Глава 11Густав Штреземан и возрождение побежденных
Согласно всем принципам дипломатии баланса сил, которые применялись в Европе еще со времен Вильгельма III, Великобритании и Франции настоятельно требовалось бы заключить антигерманский союз, чтобы обуздать реваншистские импульсы беспокойного соседа. В конечном счете Великобритания и Франция по отдельности были слабее Германии — даже побежденной Германии — и могли надеяться противостоять ей только в коалиции. Но такая коалиция так и не была создана. Великобритания отказалась от целенаправленного обеспечения равновесия, характерного для ее политики на протяжении трех столетий. Она колебалась между преувеличенной ею же самой необходимостью уравновесить силы Франции и растущей приверженностью новому принципу коллективной безопасности, от воплощения которого она шарахалась с отвращением. Франция же в международных делах следовала политике неких крайностей, то используя Версальский договор, чтобы оттянуть возрождение Германии, то несмело пытаясь успокоить своего грозного соседа. В результате государственный деятель, которому судьбой было предопределено отличиться в формировании дипломатического ландшафта 1920-х годов, — Густав Штреземан — вышел не из одной из стран-победительниц, а из побежденной Германии.
Но еще до появления Штреземана Францией была предпринята очередная тщетная попытка обеспечить свою безопасность собственными усилиями. В конце 1922 года, когда возникли неясности с репарациями, а вопрос разоружения вызывал противоречия, получение значимых британских гарантий безопасности оказалось недостижимым, а германо-советское сближение фактически уже случилось, Франция в эмоциональном плане дошла до крайней точки. Раймон Пуанкаре, французский президент военного времени, пришел к власти в качестве премьер-министра и принял решение в пользу односторонних мер по обеспечению выполнения статьи Версальского договора о репарациях. В январе 1923 года французские и бельгийские войска оккупировали Рур, промышленное сердце Германии, не проведя консультации с остальными союзниками.
Много лет спустя Ллойд Джордж заметит: «Если бы не было Рапалло, не было бы и Рура»[361]. Но верно также и то, что, если бы Великобритания была готова взять на себя гарантию безопасности Франции, той не потребовалось бы пойти на столь отчаянный шаг, как оккупация важнейшего промышленного центра Германии. И если бы Франция охотнее пошла на компромисс по вопросу о репарациях (и по поводу разоружения), Великобритания, возможно, охотнее отнеслась бы к формированию союза, хотя насколько значимым был бы этот союз с учетом почти что пацифистского настроя британского общественного мнения, дело совершенно иного порядка.

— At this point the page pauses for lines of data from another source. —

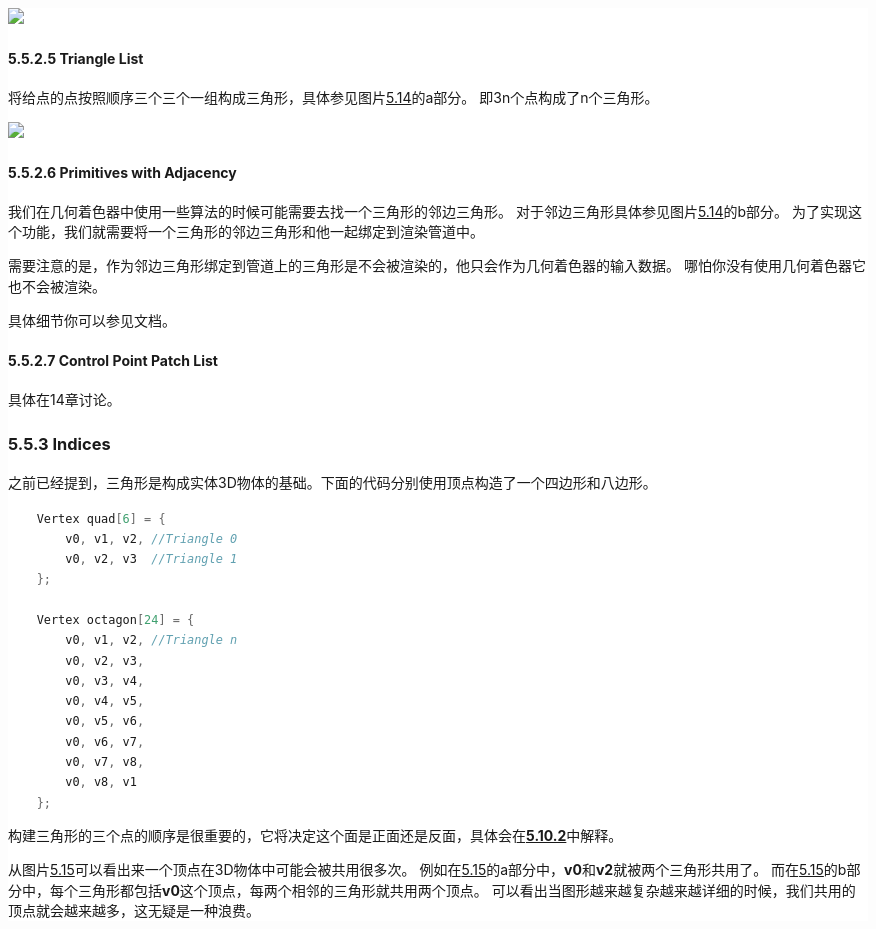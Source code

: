 <img src="Images/5.13.png" id = "Image5.13"> </img>

#### <element id = "5.5.2.5"> 5.5.2.5 Triangle List </element>

将给点的点按照顺序三个三个一组构成三角形，具体参见图片[5.14](#Image5.14)的a部分。
即3n个点构成了n个三角形。

<img src="Images/5.14.png" id = "Image5.14"> </img>

#### <element id = "5.5.2.6"> 5.5.2.6 Primitives with Adjacency </element>

我们在几何着色器中使用一些算法的时候可能需要去找一个三角形的邻边三角形。
对于邻边三角形具体参见图片[5.14](#Image5.14)的b部分。
为了实现这个功能，我们就需要将一个三角形的邻边三角形和他一起绑定到渲染管道中。

需要注意的是，作为邻边三角形绑定到管道上的三角形是不会被渲染的，他只会作为几何着色器的输入数据。
哪怕你没有使用几何着色器它也不会被渲染。

具体细节你可以参见文档。

#### <element id = "5.5.2.7"> 5.5.2.7 Control Point Patch List </element>

具体在14章讨论。

### <element id = "5.5.3"> 5.5.3 Indices </element>

之前已经提到，三角形是构成实体3D物体的基础。下面的代码分别使用顶点构造了一个四边形和八边形。

```C++
    Vertex quad[6] = {
        v0, v1, v2, //Triangle 0
        v0, v2, v3  //Triangle 1
    };

    Vertex octagon[24] = {
        v0, v1, v2, //Triangle n
        v0, v2, v3,
        v0, v3, v4,
        v0, v4, v5,
        v0, v5, v6,
        v0, v6, v7,
        v0, v7, v8,
        v0, v8, v1
    };
```

构建三角形的三个点的顺序是很重要的，它将决定这个面是正面还是反面，具体会在[**5.10.2**](#5.10.2)中解释。

从图片[5.15](#Image5.15)可以看出来一个顶点在3D物体中可能会被共用很多次。
例如在[5.15](#Image5.15)的a部分中，**v0**和**v2**就被两个三角形共用了。
而在[5.15](#Image5.15)的b部分中，每个三角形都包括**v0**这个顶点，每两个相邻的三角形就共用两个顶点。
可以看出当图形越来越复杂越来越详细的时候，我们共用的顶点就会越来越多，这无疑是一种浪费。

По иронии судьбы единственная односторонняя французская военная инициатива продемонстрировала как раз неспособность Франции действовать в одиночку. Франция взяла под контроль промышленность Рурской области с тем, чтобы воспользоваться ее углем и сталью взамен репарационных платежей, которые немцы отказывались платить. Германское правительство отдало распоряжение о пассивном сопротивлении и оплачивало отказ от работы рабочих угольной и металлургической промышленности. И хотя эта политика привела германское правительство к банкротству — и породила гиперинфляцию, — она также не позволила Франции добиться поставленной цели, тем самым превращая оккупацию Рура в гигантскую французскую неудачу.